WSUEL Penrith Centre Director, Theresa McGavock said she is delighted to see the exhibition come to fruition after almost two years of work. She said the children used many different mediums in their artworks to help tell and share their personal stories.
“This exhibition charts the development and growth of not only the children themselves but also the educators who have worked closely with the children to help build hope and resilience during uncertain times,” said Ms McGavock.
“The children got to explore challenging concepts through paint, drawing – including using charcoal gathered from locally burnt trees – dramatic play, stories, songs, music and movement. They also planted native seedlings to provide future habitats and food for native animals.”
At the height of the bushfires the children played indoors due to poor air quality and smoke haze. So educators brought the outdoors in, creating tree installations and animal habitats within the playrooms. This meant children could develop an even deeper understanding of the impact of the fires and learn how to move past the feelings of anxiety and uncertainty.

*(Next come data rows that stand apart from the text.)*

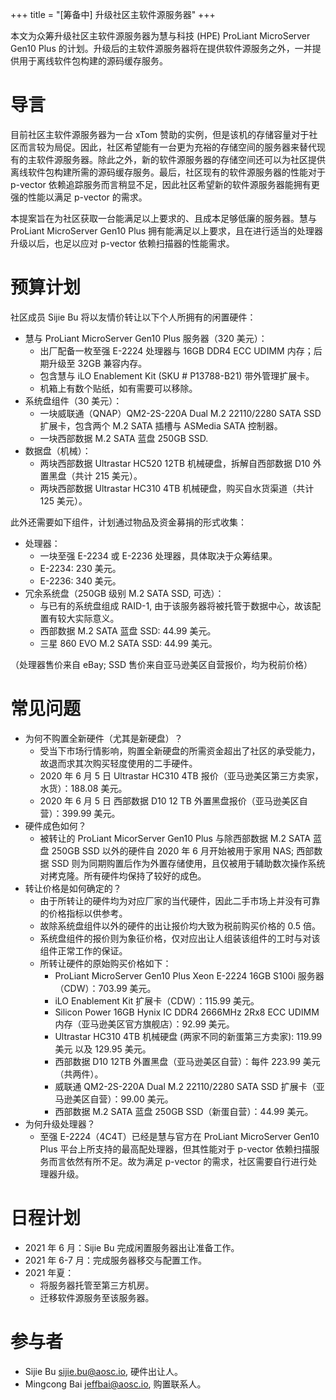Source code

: +++
title = "[筹备中] 升级社区主软件源服务器"
+++

本文为众筹升级社区主软件源服务器为慧与科技 (HPE) ProLiant MicroServer Gen10 Plus 的计划。升级后的主软件源服务器将在提供软件源服务之外，一并提供用于离线软件包构建的源码缓存服务。

# 导言

目前社区主软件源服务器为一台 xTom 赞助的实例，但是该机的存储容量对于社区而言较为局促。因此，社区希望能有一台更为充裕的存储空间的服务器来替代现有的主软件源服务器。除此之外，新的软件源服务器的存储空间还可以为社区提供离线软件包构建所需的源码缓存服务。最后，社区现有的软件源服务器的性能对于 p-vector 依赖追踪服务而言稍显不足，因此社区希望新的软件源服务器能拥有更强的性能以满足 p-vector 的需求。

本提案旨在为社区获取一台能满足以上要求的、且成本足够低廉的服务器。慧与 ProLiant MicroServer Gen10 Plus 拥有能满足以上要求，且在进行适当的处理器升级以后，也足以应对 p-vector 依赖扫描器的性能需求。

# 预算计划

社区成员 Sijie Bu 将以友情价转让以下个人所拥有的闲置硬件：

+ 慧与 ProLiant MicroServer Gen10 Plus 服务器（320 美元）：
  - 出厂配备一枚至强 E-2224 处理器与 16GB DDR4 ECC UDIMM 内存；后期升级至 32GB 兼容内存。
  - 包含慧与 iLO Enablement Kit (SKU # P13788-B21) 带外管理扩展卡。
  - 机箱上有数个贴纸，如有需要可以移除。
+ 系统盘组件（30 美元）：
  - 一块威联通（QNAP）QM2-2S-220A Dual M.2 22110/2280 SATA SSD 扩展卡，包含两个 M.2 SATA 插槽与 ASMedia SATA 控制器。
  - 一块西部数据 M.2 SATA 蓝盘 250GB SSD.
+ 数据盘（机械）：
  - 两块西部数据 Ultrastar HC520 12TB 机械硬盘，拆解自西部数据 D10 外置黑盘（共计 215 美元）。
  - 两块西部数据 Ultrastar HC310 4TB 机械硬盘，购买自水货渠道（共计 125 美元）。

此外还需要如下组件，计划通过物品及资金募捐的形式收集：

+ 处理器：
  - 一块至强 E-2234 或 E-2236 处理器，具体取决于众筹结果。
  - E-2234: 230 美元。
  - E-2236: 340 美元。
+ 冗余系统盘（250GB 级别 M.2 SATA SSD, 可选）：
  - 与已有的系统盘组成 RAID-1, 由于该服务器将被托管于数据中心，故该配置有较大实际意义。
  - 西部数据 M.2 SATA 蓝盘 SSD: 44.99 美元。
  - 三星 860 EVO M.2 SATA SSD: 44.99 美元。

（处理器售价来自 eBay; SSD 售价来自亚马逊美区自营报价，均为税前价格）

# 常见问题

+ 为何不购置全新硬件（尤其是新硬盘）？
   - 受当下市场行情影响，购置全新硬盘的所需资金超出了社区的承受能力，故退而求其次购买轻度使用的二手硬件。
   - 2020 年 6 月 5 日 Ultrastar HC310 4TB 报价（亚马逊美区第三方卖家，水货）：188.08 美元。
   - 2020 年 6 月 5 日 西部数据 D10 12 TB 外置黑盘报价（亚马逊美区自营）：399.99 美元。
+ 硬件成色如何？
   - 被转让的 ProLiant MicorServer Gen10 Plus 与除西部数据 M.2 SATA 蓝盘 250GB SSD 以外的硬件自 2020 年 6 月开始被用于家用 NAS; 西部数据 SSD 则为同期购置后作为外置存储使用，且仅被用于辅助数次操作系统对拷克隆。所有硬件均保持了较好的成色。
+ 转让价格是如何确定的？
  - 由于所转让的硬件均为对应厂家的当代硬件，因此二手市场上并没有可靠的价格指标以供参考。
  - 故除系统盘组件以外的硬件的出让报价均大致为税前购买价格的 0.5 倍。
  - 系统盘组件的报价则为象征价格，仅对应出让人组装该组件的工时与对该组件正常工作的保证。
  - 所转让硬件的原始购买价格如下：
     - ProLiant MicroServer Gen10 Plus Xeon E-2224 16GB S100i 服务器（CDW）：703.99 美元。
     - iLO Enablement Kit 扩展卡（CDW）：115.99 美元。
     - Silicon Power 16GB Hynix IC DDR4 2666MHz 2Rx8 ECC UDIMM 内存（亚马逊美区官方旗舰店）：92.99 美元。
     - Ultrastar HC310 4TB 机械硬盘 (两家不同的新蛋第三方卖家): 119.99 美元 以及 129.95 美元。
     - 西部数据 D10 12TB 外置黑盘（亚马逊美区自营）：每件 223.99 美元（共两件）。
     - 威联通 QM2-2S-220A Dual M.2 22110/2280 SATA SSD 扩展卡（亚马逊美区自营）：99.00 美元。
     - 西部数据 M.2 SATA 蓝盘 250GB SSD（新蛋自营）：44.99 美元。
+ 为何升级处理器？
   - 至强 E-2224（4C4T）已经是慧与官方在 ProLiant MicroServer Gen10 Plus 平台上所支持的最高配处理器，但其性能对于 p-vector 依赖扫描服务而言依然有所不足。故为满足 p-vector 的需求，社区需要自行进行处理器升级。

# 日程计划

- 2021 年 6 月：Sijie Bu 完成闲置服务器出让准备工作。
- 2021 年 6-7 月：完成服务器移交与配置工作。
- 2021 年夏：
    - 将服务器托管至第三方机房。
    - 迁移软件源服务至该服务器。

# 参与者

- Sijie Bu <sijie.bu@aosc.io>, 硬件出让人。
- Mingcong Bai <jeffbai@aosc.io>, 购置联系人。
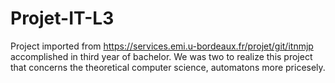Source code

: # Projet-IT-L3

Project imported from https://services.emi.u-bordeaux.fr/projet/git/itnmjp accomplished in third year of bachelor.
We was two to realize this project that concerns the theoretical computer science, automatons more pricesely.
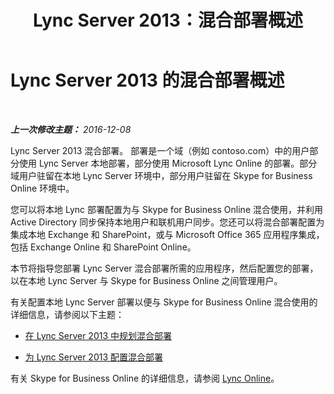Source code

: ﻿---
title: Lync Server 2013：混合部署概述
TOCTitle: 混合部署概述
ms:assetid: f6610f2f-c804-4f36-81fc-7aa3297bb4a2
ms:mtpsurl: https://technet.microsoft.com/zh-cn/library/JJ205386(v=OCS.15)
ms:contentKeyID: 49314764
ms.date: 06/02/2017
mtps_version: v=OCS.15
ms.translationtype: HT
---

# Lync Server 2013 的混合部署概述

 

_**上一次修改主题：** 2016-12-08_

Lync Server 2013 混合部署。 部署是一个域（例如 contoso.com）中的用户部分使用 Lync Server 本地部署，部分使用 Microsoft Lync Online 的部署。部分域用户驻留在本地 Lync Server 环境中，部分用户驻留在 Skype for Business Online 环境中。

您可以将本地 Lync 部署配置为与 Skype for Business Online 混合使用，并利用 Active Directory 同步保持本地用户和联机用户同步。您还可以将混合部署配置为集成本地 Exchange 和 SharePoint，或与 Microsoft Office 365 应用程序集成，包括 Exchange Online 和 SharePoint Online。

本节将指导您部署 Lync Server 混合部署所需的应用程序，然后配置您的部署，以在本地 Lync Server 与 Skype for Business Online 之间管理用户。

有关配置本地 Lync Server 部署以便与 Skype for Business Online 混合使用的详细信息，请参阅以下主题：

  - [在 Lync Server 2013 中规划混合部署](https://technet.microsoft.com/zh-cn/library/jj205406\(v=ocs.15\))

  - [为 Lync Server 2013 配置混合部署](lync-server-2013-configuring-hybrid-deployments.md)

有关 Skype for Business Online 的详细信息，请参阅 [Lync Online](http://go.microsoft.com/fwlink/p/?linkid=282396)。


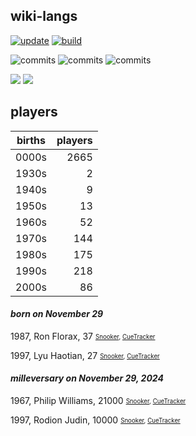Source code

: ## wiki-langs
[![update](https://github.com/dreamerminsk/wiki-langs/actions/workflows/update-tables.yml/badge.svg)](https://github.com/dreamerminsk/wiki-langs/actions/workflows/update-tables.yml)
[![build](https://github.com/dreamerminsk/wiki-langs/actions/workflows/build.yml/badge.svg)](https://github.com/dreamerminsk/wiki-langs/actions/workflows/build.yml)

![commits](https://img.shields.io/github/commit-activity/y/dreamerminsk/wiki-langs)
![commits](https://img.shields.io/github/commit-activity/m/dreamerminsk/wiki-langs)
![commits](https://img.shields.io/github/commit-activity/w/dreamerminsk/wiki-langs)

![](https://img.shields.io/github/languages/code-size/dreamerminsk/wiki-langs)
![](https://img.shields.io/github/repo-size/dreamerminsk/wiki-langs)

## players
| births | players |
| :----: | ------: |
| 0000s | 2665 |
| 1930s | 2 |
| 1940s | 9 |
| 1950s | 13 |
| 1960s | 52 |
| 1970s | 144 |
| 1980s | 175 |
| 1990s | 218 |
| 2000s | 86 |

#### ***born on November 29***
1987, Ron Florax, 37 <sub><sup>[Snooker](http://www.snooker.org/res/index.asp?player=632), [CueTracker](http://cuetracker.net/Players/ron-florax/)</sup></sub>

1997, Lyu Haotian, 27 <sub><sup>[Snooker](http://www.snooker.org/res/index.asp?player=905), [CueTracker](http://cuetracker.net/Players/lyu-haotian/)</sup></sub>


#### ***milleversary on November 29, 2024***
1967, Philip Williams, 21000 <sub><sup>[Snooker](http://www.snooker.org/res/index.asp?player=1363), [CueTracker](http://cuetracker.net/Players/philip-williams/)</sup></sub>

1997, Rodion Judin, 10000 <sub><sup>[Snooker](http://www.snooker.org/res/index.asp?player=1544), [CueTracker](http://cuetracker.net/Players/rodion-judin/)</sup></sub>



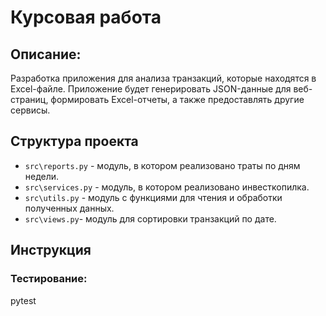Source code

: # Курсовая работа


## Описание:
Разработка приложения для анализа транзакций, которые находятся в Excel-файле. 
Приложение будет генерировать JSON-данные для веб-страниц, 
формировать Excel-отчеты, а также предоставлять другие сервисы.

## Структура проекта
* `src\reports.py` - модуль, в котором реализовано траты по дням недели.
* `src\services.pу` - модуль, в котором реализовано инвесткопилка.
* `src\utils.py` - модуль с функциями для чтения и обработки полученных данных.
* `src\views.pу`- модуль для сортировки транзакций по дате.


## Инструкция




### Тестирование:
pytest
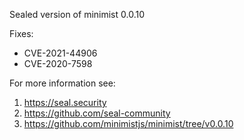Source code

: Sealed version of minimist 0.0.10

Fixes:
- CVE-2021-44906
- CVE-2020-7598

For more information see:
  1. https://seal.security
  2. https://github.com/seal-community
  3. https://github.com/minimistjs/minimist/tree/v0.0.10

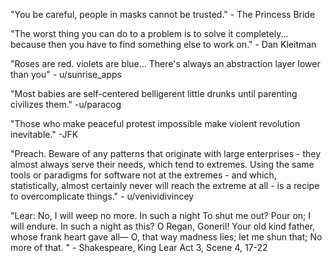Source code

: "You be careful, people in masks cannot be trusted." - The Princess Bride

"The worst thing you can do to a problem is to solve it completely... because then you have to find something else to work on." - Dan Kleitman

"Roses are red. violets are blue... There's always an abstraction layer lower than you" - u/sunrise_apps

"Most babies are self-centered belligerent little drunks until parenting civilizes them." -u/paracog

"Those who make peaceful protest impossible make violent revolution inevitable." -JFK

"Preach. Beware of any patterns that originate with large enterprises - they almost always serve their needs, which tend to extremes. Using the same tools or paradigms for software not at the extremes - and which, statistically, almost certainly never will reach the extreme at all - is a recipe to overcomplicate things." - u/venividivincey


"Lear:
No, I will weep no more. In such a night
To shut me out? Pour on; I will endure.
In such a night as this? O Regan, Goneril!
Your old kind father, whose frank heart gave all—
O, that way madness lies; let me shun that;
No more of that. " - Shakespeare, King Lear Act 3, Scene 4, 17-22


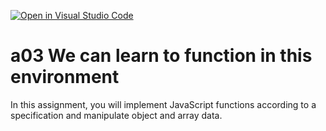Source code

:[![Open in Visual Studio Code](https://classroom.github.com/assets/open-in-vscode-f059dc9a6f8d3a56e377f745f24479a46679e63a5d9fe6f495e02850cd0d8118.svg)](https://classroom.github.com/online_ide?assignment_repo_id=5815301&assignment_repo_type=AssignmentRepo)
# a03 We can learn to function in this environment
In this assignment, you will implement JavaScript functions according to a specification and manipulate object and array data.
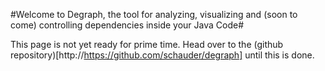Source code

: #Welcome to Degraph, the tool for analyzing, visualizing and (soon to come) controlling dependencies inside your Java Code#

This page is not yet ready for prime time. Head over to the (github repository)[http://https://github.com/schauder/degraph] until this is done.

 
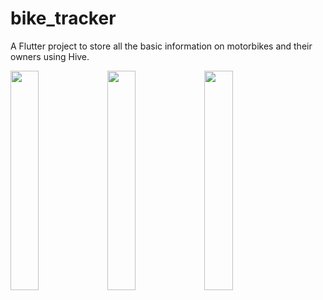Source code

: # bike_tracker

A Flutter project to store all the basic information on motorbikes and their owners using Hive.

<img src="https://user-images.githubusercontent.com/52916608/144588605-0b4d9f29-ab63-44cb-b7b2-385ae3118715.png" width="30%"></img> <img src="https://user-images.githubusercontent.com/52916608/144588598-8666d17b-cf1d-42f6-af37-fd2c7b2e7a78.png" width="30%"></img> <img src="https://user-images.githubusercontent.com/52916608/144588611-67072686-ace4-4e43-b694-313e7752dcfa.png" width="30%"></img>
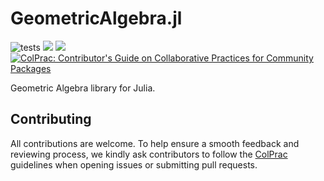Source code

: # GeometricAlgebra.jl

![tests](https://github.com/JuliaGeometricAlgebra/GeometricAlgebra.jl/workflows/Run%20tests/badge.svg)
[![](https://img.shields.io/badge/docs-stable-blue.svg)](https://juliageometricalgebra.github.io/GeometricAlgebra.jl/stable)
[![](https://img.shields.io/badge/docs-dev-blue.svg)](https://juliageometricalgebra.github.io/GeometricAlgebra.jl/dev)
[![ColPrac: Contributor's Guide on Collaborative Practices for Community Packages](https://img.shields.io/badge/ColPrac-Contributor's%20Guide-blueviolet)](https://github.com/SciML/ColPrac)

Geometric Algebra library for Julia.

## Contributing

All contributions are welcome. To help ensure a smooth feedback and reviewing process, we kindly ask contributors to follow the [ColPrac](https://github.com/SciML/ColPrac) guidelines when opening issues or submitting pull requests.
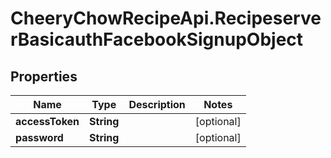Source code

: # CheeryChowRecipeApi.RecipeserverBasicauthFacebookSignupObject

## Properties
Name | Type | Description | Notes
------------ | ------------- | ------------- | -------------
**accessToken** | **String** |  | [optional] 
**password** | **String** |  | [optional]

Ms McGavock said the children were able to develop their advocacy skills, including adopting an injured koala through the Port Macquarie Koala Hospital and following its progress back to health.
“Families from all six WSUEL centres also contributed to a collection of donated goods for fire-affected communities, such as groceries, toys, clothing, household items, which were delivered in a convoy of volunteer vehicles to the South Coast town of Mogo,” said Ms McGavock.
“By using strategies of action with the children, we were able to teach them practical ways they can make a positive difference for others.”
As a result, the children have strengthened their resilience and were less impacted by the other recent events, such as floods and the COVID pandemic.
“The children have taken all these additional events in their stride and are looking forward and talking about the future in positive and meaningful ways,” Ms McGavock said.
The exhibition was made possible through Wentworth Healthcare Community Resilience funding, and seed grant funding from the University’s Centre for Education Research.